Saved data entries
Segment Open
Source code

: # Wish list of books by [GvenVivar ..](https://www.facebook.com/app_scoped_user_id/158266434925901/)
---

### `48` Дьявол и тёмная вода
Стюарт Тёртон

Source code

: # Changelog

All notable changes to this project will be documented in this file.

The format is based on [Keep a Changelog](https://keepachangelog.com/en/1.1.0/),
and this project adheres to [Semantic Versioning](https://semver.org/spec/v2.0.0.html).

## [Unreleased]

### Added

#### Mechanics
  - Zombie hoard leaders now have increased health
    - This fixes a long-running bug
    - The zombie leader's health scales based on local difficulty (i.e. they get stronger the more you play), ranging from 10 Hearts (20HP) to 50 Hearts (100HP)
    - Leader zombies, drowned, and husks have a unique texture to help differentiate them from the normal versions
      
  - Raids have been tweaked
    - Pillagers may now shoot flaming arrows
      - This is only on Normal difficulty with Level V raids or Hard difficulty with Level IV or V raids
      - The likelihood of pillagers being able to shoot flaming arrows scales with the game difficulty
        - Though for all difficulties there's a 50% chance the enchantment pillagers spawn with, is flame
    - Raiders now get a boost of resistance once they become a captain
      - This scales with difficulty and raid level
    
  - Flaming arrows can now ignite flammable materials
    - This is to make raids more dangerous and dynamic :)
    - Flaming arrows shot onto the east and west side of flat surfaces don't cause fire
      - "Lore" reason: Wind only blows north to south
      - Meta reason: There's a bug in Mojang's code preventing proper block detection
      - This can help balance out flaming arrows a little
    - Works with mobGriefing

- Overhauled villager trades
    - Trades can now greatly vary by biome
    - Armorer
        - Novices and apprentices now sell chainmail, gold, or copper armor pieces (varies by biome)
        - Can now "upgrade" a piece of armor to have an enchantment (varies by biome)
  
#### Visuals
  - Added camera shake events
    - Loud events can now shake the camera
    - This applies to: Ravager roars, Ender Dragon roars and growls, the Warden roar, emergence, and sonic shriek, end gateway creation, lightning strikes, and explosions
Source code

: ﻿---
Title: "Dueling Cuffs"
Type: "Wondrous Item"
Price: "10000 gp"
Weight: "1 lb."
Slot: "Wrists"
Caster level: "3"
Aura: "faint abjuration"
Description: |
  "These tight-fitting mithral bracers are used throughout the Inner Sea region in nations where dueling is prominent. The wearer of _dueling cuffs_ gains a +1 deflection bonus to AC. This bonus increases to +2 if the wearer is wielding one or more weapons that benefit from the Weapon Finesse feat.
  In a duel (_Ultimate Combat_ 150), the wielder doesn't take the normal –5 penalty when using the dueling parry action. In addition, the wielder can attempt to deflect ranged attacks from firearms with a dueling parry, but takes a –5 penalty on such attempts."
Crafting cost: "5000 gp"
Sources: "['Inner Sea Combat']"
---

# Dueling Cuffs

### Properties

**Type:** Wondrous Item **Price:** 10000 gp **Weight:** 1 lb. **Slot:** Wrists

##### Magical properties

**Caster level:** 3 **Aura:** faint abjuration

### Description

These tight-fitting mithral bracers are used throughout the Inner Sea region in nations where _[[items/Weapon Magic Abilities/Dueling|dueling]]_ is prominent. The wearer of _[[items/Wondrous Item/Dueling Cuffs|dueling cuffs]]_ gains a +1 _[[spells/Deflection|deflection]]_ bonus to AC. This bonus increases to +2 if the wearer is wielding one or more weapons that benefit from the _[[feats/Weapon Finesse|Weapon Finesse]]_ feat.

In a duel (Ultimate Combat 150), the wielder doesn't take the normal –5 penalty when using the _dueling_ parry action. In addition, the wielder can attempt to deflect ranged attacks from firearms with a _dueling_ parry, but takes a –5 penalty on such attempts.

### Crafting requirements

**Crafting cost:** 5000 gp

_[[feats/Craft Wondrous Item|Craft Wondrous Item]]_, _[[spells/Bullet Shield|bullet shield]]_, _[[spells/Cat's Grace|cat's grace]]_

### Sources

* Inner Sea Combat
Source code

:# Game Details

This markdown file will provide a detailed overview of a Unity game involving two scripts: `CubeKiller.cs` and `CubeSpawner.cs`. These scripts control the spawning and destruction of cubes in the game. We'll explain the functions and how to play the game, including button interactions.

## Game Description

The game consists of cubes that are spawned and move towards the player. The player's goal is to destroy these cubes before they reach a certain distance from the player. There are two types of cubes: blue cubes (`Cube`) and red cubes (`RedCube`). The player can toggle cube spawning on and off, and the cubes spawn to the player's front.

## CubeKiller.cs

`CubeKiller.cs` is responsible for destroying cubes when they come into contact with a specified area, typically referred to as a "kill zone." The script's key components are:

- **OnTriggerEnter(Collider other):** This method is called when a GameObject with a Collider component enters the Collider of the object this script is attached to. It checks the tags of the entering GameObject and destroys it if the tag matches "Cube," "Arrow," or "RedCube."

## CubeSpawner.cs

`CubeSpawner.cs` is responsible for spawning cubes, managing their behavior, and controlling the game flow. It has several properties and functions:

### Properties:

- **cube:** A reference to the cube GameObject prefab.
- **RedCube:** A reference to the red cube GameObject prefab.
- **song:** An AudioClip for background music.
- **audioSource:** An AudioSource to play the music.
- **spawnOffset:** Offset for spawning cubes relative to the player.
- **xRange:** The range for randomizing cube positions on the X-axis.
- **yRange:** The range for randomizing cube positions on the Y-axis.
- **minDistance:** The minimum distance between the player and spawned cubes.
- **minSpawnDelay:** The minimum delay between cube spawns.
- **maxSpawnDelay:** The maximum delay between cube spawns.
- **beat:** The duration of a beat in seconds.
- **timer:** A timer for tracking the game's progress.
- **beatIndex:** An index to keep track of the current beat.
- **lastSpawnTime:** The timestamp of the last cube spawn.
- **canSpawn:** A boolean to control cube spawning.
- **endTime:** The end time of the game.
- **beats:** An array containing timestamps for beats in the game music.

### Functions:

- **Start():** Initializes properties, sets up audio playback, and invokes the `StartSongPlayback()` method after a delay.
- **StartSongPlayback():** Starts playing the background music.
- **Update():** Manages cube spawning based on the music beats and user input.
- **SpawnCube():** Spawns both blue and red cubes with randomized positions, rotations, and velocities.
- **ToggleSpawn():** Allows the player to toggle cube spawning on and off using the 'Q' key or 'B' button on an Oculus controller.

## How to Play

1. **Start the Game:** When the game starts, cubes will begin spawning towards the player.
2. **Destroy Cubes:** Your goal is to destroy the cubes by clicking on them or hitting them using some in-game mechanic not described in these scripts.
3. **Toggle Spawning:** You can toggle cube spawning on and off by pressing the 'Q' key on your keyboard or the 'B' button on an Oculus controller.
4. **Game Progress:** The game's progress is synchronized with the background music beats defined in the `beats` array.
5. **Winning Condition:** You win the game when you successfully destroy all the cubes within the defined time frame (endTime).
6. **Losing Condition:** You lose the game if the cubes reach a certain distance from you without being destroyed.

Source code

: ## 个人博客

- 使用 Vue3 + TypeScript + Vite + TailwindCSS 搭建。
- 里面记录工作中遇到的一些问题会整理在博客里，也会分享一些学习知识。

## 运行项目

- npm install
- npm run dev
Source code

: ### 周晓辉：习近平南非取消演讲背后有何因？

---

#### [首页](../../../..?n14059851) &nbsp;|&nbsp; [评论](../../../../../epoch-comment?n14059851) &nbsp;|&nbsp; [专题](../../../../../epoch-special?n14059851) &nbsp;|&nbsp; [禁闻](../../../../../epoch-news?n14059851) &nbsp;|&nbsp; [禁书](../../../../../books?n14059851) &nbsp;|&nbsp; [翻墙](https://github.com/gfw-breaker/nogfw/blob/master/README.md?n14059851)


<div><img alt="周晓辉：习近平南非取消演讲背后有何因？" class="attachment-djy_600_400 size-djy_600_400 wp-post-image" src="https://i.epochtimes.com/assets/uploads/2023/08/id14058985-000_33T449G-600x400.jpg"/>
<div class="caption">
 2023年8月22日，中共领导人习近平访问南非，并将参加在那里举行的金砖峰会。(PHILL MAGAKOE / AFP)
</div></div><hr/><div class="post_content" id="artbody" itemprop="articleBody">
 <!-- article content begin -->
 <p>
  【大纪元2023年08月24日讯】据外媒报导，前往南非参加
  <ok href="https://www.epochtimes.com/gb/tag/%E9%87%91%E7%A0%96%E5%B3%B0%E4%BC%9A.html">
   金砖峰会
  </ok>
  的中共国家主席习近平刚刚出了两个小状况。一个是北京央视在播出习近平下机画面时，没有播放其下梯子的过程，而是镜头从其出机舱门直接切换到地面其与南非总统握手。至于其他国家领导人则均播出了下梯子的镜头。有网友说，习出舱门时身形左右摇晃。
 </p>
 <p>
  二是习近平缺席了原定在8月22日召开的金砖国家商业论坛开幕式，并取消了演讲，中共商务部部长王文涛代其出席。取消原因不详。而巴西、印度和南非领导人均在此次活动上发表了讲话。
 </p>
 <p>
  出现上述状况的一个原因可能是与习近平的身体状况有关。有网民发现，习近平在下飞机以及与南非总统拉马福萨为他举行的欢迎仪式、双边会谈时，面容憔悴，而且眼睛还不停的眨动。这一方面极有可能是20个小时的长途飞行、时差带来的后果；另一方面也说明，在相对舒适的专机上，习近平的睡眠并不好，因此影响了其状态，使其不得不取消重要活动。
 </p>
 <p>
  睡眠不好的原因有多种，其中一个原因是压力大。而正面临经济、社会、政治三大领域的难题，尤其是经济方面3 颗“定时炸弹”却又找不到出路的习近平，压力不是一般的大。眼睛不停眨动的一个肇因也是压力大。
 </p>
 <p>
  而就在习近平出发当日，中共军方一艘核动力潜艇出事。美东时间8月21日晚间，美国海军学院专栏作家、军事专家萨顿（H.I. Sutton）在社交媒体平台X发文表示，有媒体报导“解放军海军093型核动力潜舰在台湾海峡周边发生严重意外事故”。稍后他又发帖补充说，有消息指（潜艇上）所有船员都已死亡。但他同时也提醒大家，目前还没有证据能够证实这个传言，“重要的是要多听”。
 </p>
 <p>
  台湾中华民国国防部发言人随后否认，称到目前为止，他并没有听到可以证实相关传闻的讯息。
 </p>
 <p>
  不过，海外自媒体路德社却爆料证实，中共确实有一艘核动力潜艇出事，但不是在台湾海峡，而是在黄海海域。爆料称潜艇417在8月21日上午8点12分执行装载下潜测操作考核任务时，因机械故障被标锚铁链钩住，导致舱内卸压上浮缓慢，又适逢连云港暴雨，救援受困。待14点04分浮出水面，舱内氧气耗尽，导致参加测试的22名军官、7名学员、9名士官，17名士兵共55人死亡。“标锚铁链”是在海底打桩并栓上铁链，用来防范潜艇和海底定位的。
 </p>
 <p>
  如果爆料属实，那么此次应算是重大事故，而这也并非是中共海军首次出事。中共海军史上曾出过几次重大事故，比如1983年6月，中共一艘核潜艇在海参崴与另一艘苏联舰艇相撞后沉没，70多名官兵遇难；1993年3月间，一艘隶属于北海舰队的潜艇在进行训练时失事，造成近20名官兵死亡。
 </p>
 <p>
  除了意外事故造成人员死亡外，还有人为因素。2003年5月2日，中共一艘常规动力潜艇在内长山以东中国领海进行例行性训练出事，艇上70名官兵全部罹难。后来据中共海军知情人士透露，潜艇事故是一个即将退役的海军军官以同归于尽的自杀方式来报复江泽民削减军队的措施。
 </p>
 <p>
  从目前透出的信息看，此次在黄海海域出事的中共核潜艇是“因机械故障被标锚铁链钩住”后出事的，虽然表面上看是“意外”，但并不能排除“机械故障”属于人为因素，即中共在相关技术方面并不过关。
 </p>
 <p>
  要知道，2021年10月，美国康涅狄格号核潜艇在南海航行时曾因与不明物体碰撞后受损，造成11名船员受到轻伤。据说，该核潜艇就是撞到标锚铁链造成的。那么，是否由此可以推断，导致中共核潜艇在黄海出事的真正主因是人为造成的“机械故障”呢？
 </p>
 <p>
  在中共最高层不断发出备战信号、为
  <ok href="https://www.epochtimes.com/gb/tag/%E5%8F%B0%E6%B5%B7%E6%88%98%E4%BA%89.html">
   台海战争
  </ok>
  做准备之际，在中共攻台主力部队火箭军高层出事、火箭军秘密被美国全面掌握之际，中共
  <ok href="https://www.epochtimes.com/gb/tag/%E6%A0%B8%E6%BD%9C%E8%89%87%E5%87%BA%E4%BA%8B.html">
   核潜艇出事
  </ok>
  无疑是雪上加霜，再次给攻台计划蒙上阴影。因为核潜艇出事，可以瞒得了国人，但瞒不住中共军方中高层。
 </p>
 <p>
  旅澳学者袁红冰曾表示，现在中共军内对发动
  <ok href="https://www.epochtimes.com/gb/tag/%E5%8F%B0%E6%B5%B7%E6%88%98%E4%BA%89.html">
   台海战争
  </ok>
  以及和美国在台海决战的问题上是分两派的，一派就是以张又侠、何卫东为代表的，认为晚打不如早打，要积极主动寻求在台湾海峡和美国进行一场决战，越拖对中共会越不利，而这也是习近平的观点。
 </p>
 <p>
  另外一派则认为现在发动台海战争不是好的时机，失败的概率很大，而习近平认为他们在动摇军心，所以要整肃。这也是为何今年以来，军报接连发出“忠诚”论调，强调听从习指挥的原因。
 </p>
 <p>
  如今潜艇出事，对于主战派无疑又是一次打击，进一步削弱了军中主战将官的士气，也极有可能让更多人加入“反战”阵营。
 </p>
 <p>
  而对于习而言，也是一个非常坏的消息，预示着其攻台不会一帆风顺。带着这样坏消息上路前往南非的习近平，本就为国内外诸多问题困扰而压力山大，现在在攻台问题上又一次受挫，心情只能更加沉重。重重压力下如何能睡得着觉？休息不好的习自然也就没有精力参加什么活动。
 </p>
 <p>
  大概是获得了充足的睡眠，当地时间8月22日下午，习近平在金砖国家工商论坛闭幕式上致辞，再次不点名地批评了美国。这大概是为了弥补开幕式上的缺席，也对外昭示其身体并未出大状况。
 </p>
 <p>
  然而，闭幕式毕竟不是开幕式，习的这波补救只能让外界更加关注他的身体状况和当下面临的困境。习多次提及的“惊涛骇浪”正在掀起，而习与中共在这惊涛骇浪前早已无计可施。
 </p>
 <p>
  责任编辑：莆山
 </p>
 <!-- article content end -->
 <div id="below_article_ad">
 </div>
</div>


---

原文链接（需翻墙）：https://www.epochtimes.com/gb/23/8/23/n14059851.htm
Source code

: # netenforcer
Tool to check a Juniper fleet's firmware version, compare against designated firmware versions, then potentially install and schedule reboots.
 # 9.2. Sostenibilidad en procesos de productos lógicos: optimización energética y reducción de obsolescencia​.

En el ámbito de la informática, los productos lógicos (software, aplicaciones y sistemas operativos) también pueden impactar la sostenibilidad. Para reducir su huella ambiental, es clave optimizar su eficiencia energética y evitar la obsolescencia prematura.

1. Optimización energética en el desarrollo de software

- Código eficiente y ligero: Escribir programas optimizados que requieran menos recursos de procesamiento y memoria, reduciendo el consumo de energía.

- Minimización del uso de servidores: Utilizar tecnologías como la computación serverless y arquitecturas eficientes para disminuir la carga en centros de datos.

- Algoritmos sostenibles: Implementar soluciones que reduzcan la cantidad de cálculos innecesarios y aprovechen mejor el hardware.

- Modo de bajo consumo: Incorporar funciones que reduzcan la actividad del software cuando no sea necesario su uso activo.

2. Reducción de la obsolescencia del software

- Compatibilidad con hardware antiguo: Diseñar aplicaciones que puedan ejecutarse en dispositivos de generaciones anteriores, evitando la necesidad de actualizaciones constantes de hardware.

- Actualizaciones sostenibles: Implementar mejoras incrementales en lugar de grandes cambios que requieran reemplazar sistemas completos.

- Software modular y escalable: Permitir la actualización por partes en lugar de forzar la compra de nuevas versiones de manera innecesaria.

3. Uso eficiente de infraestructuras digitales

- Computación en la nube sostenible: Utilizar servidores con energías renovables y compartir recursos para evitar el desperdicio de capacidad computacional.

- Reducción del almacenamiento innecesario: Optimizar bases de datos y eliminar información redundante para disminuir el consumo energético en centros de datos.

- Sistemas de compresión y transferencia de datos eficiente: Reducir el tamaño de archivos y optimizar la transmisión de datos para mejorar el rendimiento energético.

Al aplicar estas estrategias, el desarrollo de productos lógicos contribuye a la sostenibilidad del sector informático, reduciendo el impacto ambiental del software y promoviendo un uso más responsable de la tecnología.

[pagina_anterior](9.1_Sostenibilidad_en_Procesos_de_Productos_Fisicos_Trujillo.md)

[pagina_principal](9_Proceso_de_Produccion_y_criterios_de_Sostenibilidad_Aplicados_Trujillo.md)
Segment Closed
Write down again the exact lines running from the beginning of the data to the line containing "- This fixes a long-running bug", with both ends included.

Solution for this exercise
Source code

: # Wish list of books by [GvenVivar ..](https://www.facebook.com/app_scoped_user_id/158266434925901/)
---

### `48` Дьявол и тёмная вода
Стюарт Тёртон

Source code

: # Changelog

All notable changes to this project will be documented in this file.

The format is based on [Keep a Changelog](https://keepachangelog.com/en/1.1.0/),
and this project adheres to [Semantic Versioning](https://semver.org/spec/v2.0.0.html).

## [Unreleased]

### Added

#### Mechanics
  - Zombie hoard leaders now have increased health
    - This fixes a long-running bug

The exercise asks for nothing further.